Experimental evidence of a moisture clog effect in cement-based materials under temperature

This study is an original contribution to the understanding of the hydraulic behaviour of cement-based materials when subjected to temperature rises. Permeability is measured continuously during heating by injecting inert gas into a sample at homogeneous temperature. Using a confining cell especially designed in our laboratory, the sample is submitted to a constant heating rate, up to 200 °C, superimposed to hydrostatic pressure (at ca. 5 MPa). In parallel with a normalised CEM II mortar (water-to-cement ratio (W/C) of 0.5), a CEM V-cement-based concrete, used in nuclear waste storage applications, is studied. For normalised mortar, gas retention is evidenced, depending on the sample size (scale effect), water saturation level Sw, and heating rate.
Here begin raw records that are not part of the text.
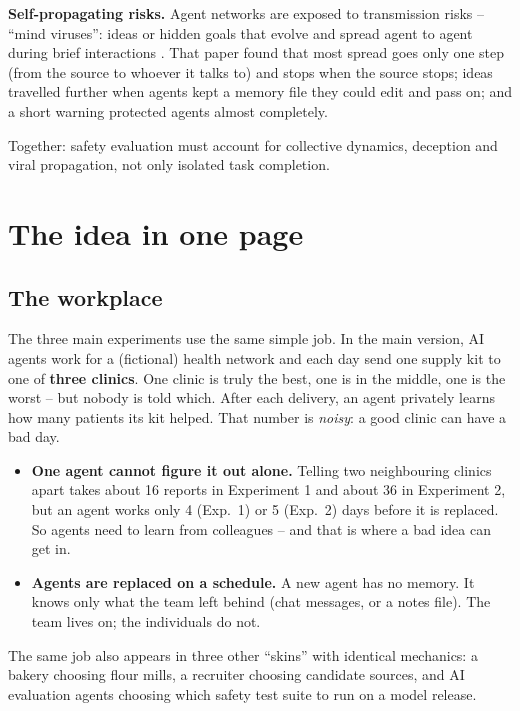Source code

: \documentclass{article}
\begin{document}
\vspace{0.5em}
\noindent\textbf{Self-propagating risks.}
Agent networks are exposed to transmission risks -- ``mind viruses'': ideas or
hidden goals that evolve and spread agent to agent during brief interactions
\cite{papadopoulos_mind_2026}. That paper found that most spread goes only one
step (from the source to whoever it talks to) and stops when the source stops;
ideas travelled further when agents kept a memory file they could edit and
pass on; and a short warning protected agents almost completely.

\vspace{0.5em}
\noindent Together: safety evaluation must account for collective dynamics,
deception and viral propagation, not only isolated task completion.

\section{The idea in one page}

\subsection*{The workplace}

The three main experiments use the same simple job. In the main version, AI
agents work for a (fictional) health network and each day send one supply kit
to one of \textbf{three clinics}. One clinic is truly the best, one is in the
middle, one is the worst -- but nobody is told which. After each delivery, an
agent privately learns how many patients its kit helped. That number is
\emph{noisy}: a good clinic can have a bad day.

\begin{itemize}
	\item \textbf{One agent cannot figure it out alone.} Telling two neighbouring
	      clinics apart takes about 16 reports in Experiment 1 and about 36 in
	      Experiment 2, but an agent works only 4 (Exp.~1) or 5 (Exp.~2) days
	      before it is replaced. So agents need to learn from colleagues -- and
	      that is where a bad idea can get in.
	\item \textbf{Agents are replaced on a schedule.} A new agent has no memory.
	      It knows only what the team left behind (chat messages, or a notes
	      file). The team lives on; the individuals do not.
\end{itemize}

\noindent The same job also appears in three other ``skins'' with identical
mechanics: a bakery choosing flour mills, a recruiter choosing candidate
sources, and AI evaluation agents choosing which safety test suite to run on a
model release.
\end{document}
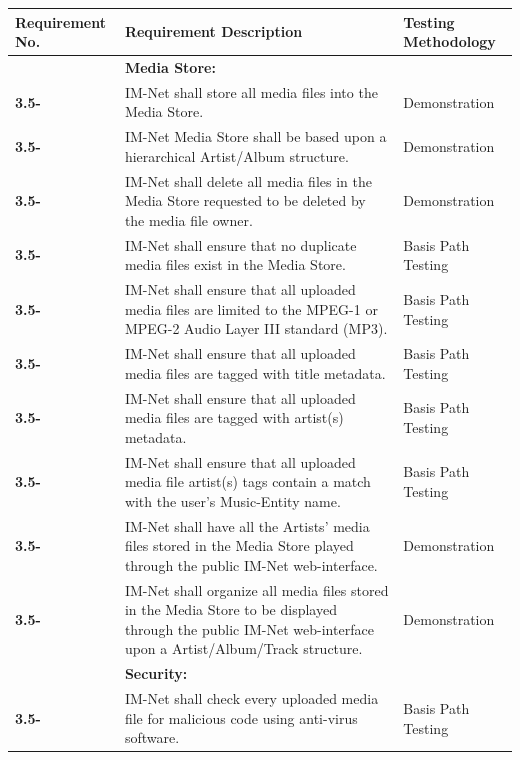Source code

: \documentclass[letterpaper,12pt]{article}
\newcounter{rcounter}							%
\newcommand\rnumber{\stepcounter{rcounter}\arabic{rcounter}}
\begin{document}
{\begin{center}
\begin{tabular}{|l|p{4in}|p{2in}|}
\end{tabular} 
\end{center}

\setcounter{rcounter}{0}
\begin{center}
\begin{tabular}{|l|p{4in}|p{2in}|}
\hline 
Requirement No. & Requirement Description & Testing Methodology \\
\hline
& \textbf{Media Store:} & \\
\hline
\textbf{3.5-\rnumber} & IM-Net shall store all media files into the Media Store. & Demonstration \\ 
\hline
\textbf{3.5-\rnumber} & IM-Net Media Store shall be based upon a hierarchical Artist/Album structure. & Demonstration \\ 
\hline
\textbf{3.5-\rnumber} & IM-Net shall delete all media files in the Media Store requested to be deleted by the media file owner. & Demonstration \\ 
\hline
\textbf{3.5-\rnumber} & IM-Net shall ensure that no duplicate media files exist in the Media Store. & Basis Path Testing \\ 
\hline
\textbf{3.5-\rnumber} & IM-Net shall ensure that all uploaded media files are limited to the MPEG-1 or MPEG-2 Audio Layer III standard (MP3). & Basis Path Testing \\ 
\hline
\textbf{3.5-\rnumber} & IM-Net shall ensure that all uploaded media files are tagged with title metadata. & Basis Path Testing \\ 
\hline
\textbf{3.5-\rnumber} & IM-Net shall ensure that all uploaded media files are tagged with artist(s) metadata. & Basis Path Testing \\ 
\hline
\textbf{3.5-\rnumber} & IM-Net shall ensure that all uploaded media file artist(s) tags contain a match with the user's Music-Entity name. & Basis Path Testing \\ 
\hline
\textbf{3.5-\rnumber} & IM-Net shall have all the Artists' media files stored in the Media Store played through the public IM-Net web-interface. & Demonstration \\ 
\hline
\textbf{3.5-\rnumber} & IM-Net shall organize all media files stored in the Media Store to be displayed through the public IM-Net web-interface upon a Artist/Album/Track structure. & Demonstration \\ 
\hline
& \textbf{Security:} & \\
\hline
\textbf{3.5-\rnumber} & IM-Net shall check every uploaded media file for malicious code using anti-virus software. & Basis Path Testing \\ 

\end{tabular}
\end{center}}
\end{document}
For dry normalised mortar, permeability may be divided by two during heating. In conjunction with thermo-gravimetry analysis (TGA) results, such evolution is attributed to the dehydration of C–S–H around 150 °C. Indeed, mass loss after heat cycling is substantially higher than that due to free water release solely: mortar loses structural, bound water during the process. For partially-saturated and long mortar samples, a gas retention phenomenon is recorded when heating at a rate of ca. 4.9 °C/min. Our analysis is that free water inside the macropores, as well as bound water released from the C–S–H, dilates or vaporizes, and obstructs the interconnected porous network. Due to moisture clogging, no more gas is allowed through the material pore network: a so-called gas retention phenomenon occurs. Most interestingly, although loosing structural water like normalised mortar, yet over a wider temperature range, dry CEM V concrete displays good temperature resistance, as its permeability remains constant during heating. For highly partially-saturated concrete, a gas retention effect is recorded. As a conclusion, observed phenomena at the laboratory scale testify of potentially strong gas retention effects upon engineering structures subjected to temperature gradients over time. Indeed, quite low temperature rises (and heating rates) are able to induce moisture clogging inside partially-saturated materials. It is also concluded that cement-based material composition, i.e. bound water release ability, is influential in gas transport phenomena under temperature.